A expressão “mero aborrecimento” é vaga e sujeita a interpretações. Portanto, não pode ser objeto de súmula, que deve ser o mais objetiva possível. Afinal, a ideia de uma súmula é diminuir incertezas, aumentar a segurança jurídica e fazer valer o princípio da isonomia.

 

Com esse entendimento, o Órgão Especial do Tribunal de Justiça do Rio de Janeiro, por unanimidade, aceitou pedido da OAB do Rio de Janeiro e cancelou nesta segunda-feira (17/12) a Súmula 75, conhecida como "súmula do mero aborrecimento".

 

O enunciado estabelecia que "o simples descumprimento de dever legal ou contratual, por caracterizar mero aborrecimento, em princípio, não configura dano moral, salvo se da infração advém circunstância que atenta contra a dignidade da parte".

 

Em sustentação oral, o presidente eleito da OAB-RJ e atual presidente da Comissão de Prerrogativas da entidade, Luciano Bandeira, afirmou que, quando a Súmula 75 foi editada, em 2005, havia a intenção de dar equilíbrio à relação fornecedor-consumidor.

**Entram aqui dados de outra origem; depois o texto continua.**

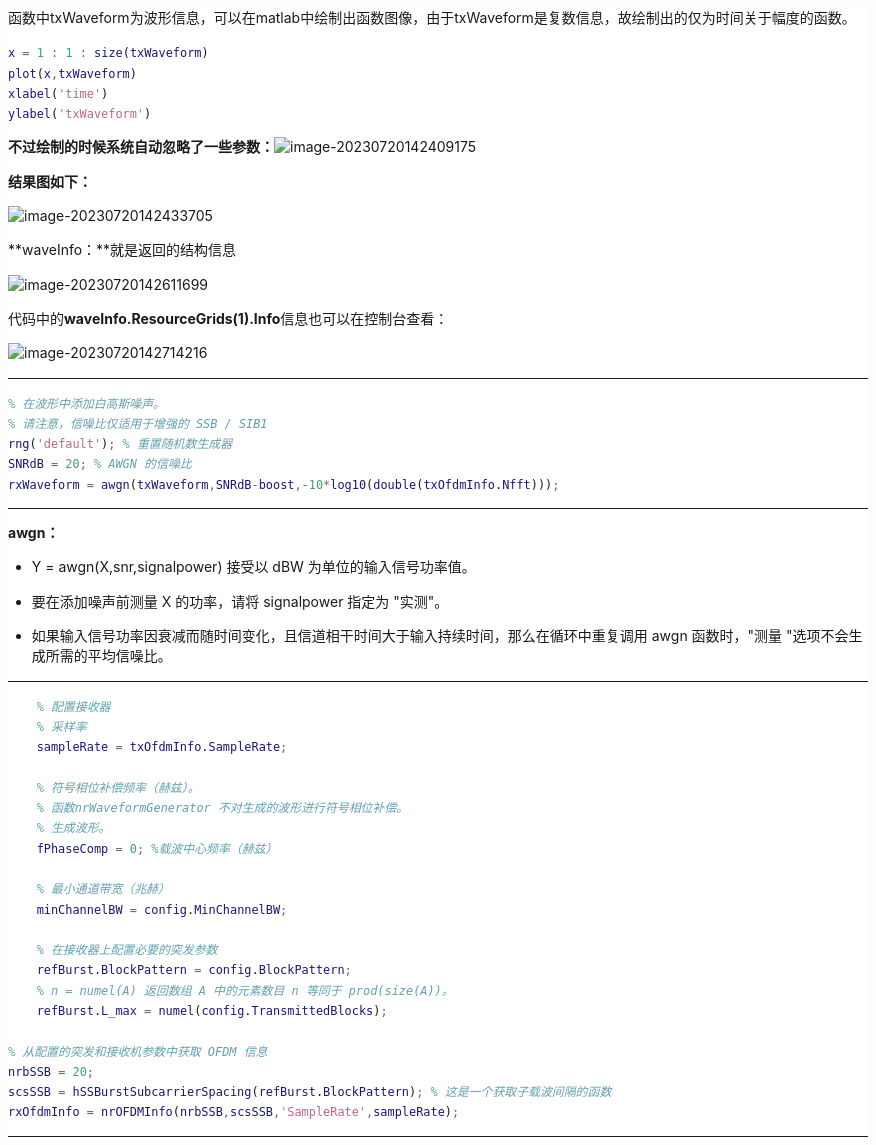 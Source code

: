 函数中txWaveform为波形信息，可以在matlab中绘制出函数图像，由于txWaveform是复数信息，故绘制出的仅为时间关于幅度的函数。

```matlab
x = 1 : 1 : size(txWaveform)
plot(x,txWaveform)
xlabel('time')
ylabel('txWaveform')
```

**不过绘制的时候系统自动忽略了一些参数：**![image-20230720142409175](https://picture-cloud-storage-pyp.oss-cn-beijing.aliyuncs.com/img/202307201424203.png)

**结果图如下：**

![image-20230720142433705](https://picture-cloud-storage-pyp.oss-cn-beijing.aliyuncs.com/img/202307201424731.png)

**waveInfo：**就是返回的结构信息

![image-20230720142611699](https://picture-cloud-storage-pyp.oss-cn-beijing.aliyuncs.com/img/202307201426721.png)

代码中的**waveInfo.ResourceGrids(1).Info**信息也可以在控制台查看：

![image-20230720142714216](https://picture-cloud-storage-pyp.oss-cn-beijing.aliyuncs.com/img/202307201427244.png)

---

```matlab
% 在波形中添加白高斯噪声。
% 请注意，信噪比仅适用于增强的 SSB / SIB1
rng('default'); % 重置随机数生成器
SNRdB = 20; % AWGN 的信噪比
rxWaveform = awgn(txWaveform,SNRdB-boost,-10*log10(double(txOfdmInfo.Nfft)));
```

---

**awgn：**

* Y = awgn(X,snr,signalpower) 接受以 dBW 为单位的输入信号功率值。

* 要在添加噪声前测量 X 的功率，请将 signalpower 指定为 "实测"。

* 如果输入信号功率因衰减而随时间变化，且信道相干时间大于输入持续时间，那么在循环中重复调用 awgn 函数时，"测量 "选项不会生成所需的平均信噪比。

---

```matlab
    % 配置接收器
    % 采样率
    sampleRate = txOfdmInfo.SampleRate;

    % 符号相位补偿频率（赫兹）。
    % 函数nrWaveformGenerator 不对生成的波形进行符号相位补偿。
    % 生成波形。
    fPhaseComp = 0; %载波中心频率（赫兹）

    % 最小通道带宽（兆赫）
    minChannelBW = config.MinChannelBW;

    % 在接收器上配置必要的突发参数
    refBurst.BlockPattern = config.BlockPattern;
    % n = numel(A) 返回数组 A 中的元素数目 n 等同于 prod(size(A))。
    refBurst.L_max = numel(config.TransmittedBlocks); 

% 从配置的突发和接收机参数中获取 OFDM 信息
nrbSSB = 20;
scsSSB = hSSBurstSubcarrierSpacing(refBurst.BlockPattern); % 这是一个获取子载波间隔的函数
rxOfdmInfo = nrOFDMInfo(nrbSSB,scsSSB,'SampleRate',sampleRate);
```

---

Na época, acreditava-se que o consumidor vinha sendo privilegiado pelas regras de proteção ao consumo e falava-se numa "indústria do dano moral".

 

“Mas o pêndulo caminhou só para privilegiar quem não atende o consumidor. O mero aborrecimento não resolveu a má prestação de serviços. Tanto que as empresas mais acionadas por consumidores são as mesmas há cinco anos”, disse Bandeira.

 

Segundo o presidente eleito da OAB-RJ, é momento de reequilibrar a relação fornecedor-consumidor. E a jurisprudência tem caminhado nesse sentido, apontou, citando a teoria do desvio produtivo. O Superior Tribunal de Justiça reconhece danos morais pelo tempo que o cliente desperdiça para solucionar problemas gerados por maus fornecedores.

 

 

Imprecisão linguística

 

O relator do caso, desembargador Mauro Pereira Martins, apontou que a expressão “mero aborrecimento” é muito vaga e por isso fica sujeita a interpretações. E uma súmula deve ser objetiva, sem dar margem para avaliações divergentes.

 

O desembargador também relatou que, por causa da súmula, diversas situações de dano moral acabam sendo desqualificadas como "mero aborrecimento", deixando consumidores sem reparação.

A melhor solução, propôs o desembargador, seria cancelar a Súmula 75. O voto foi seguido por unanimidade.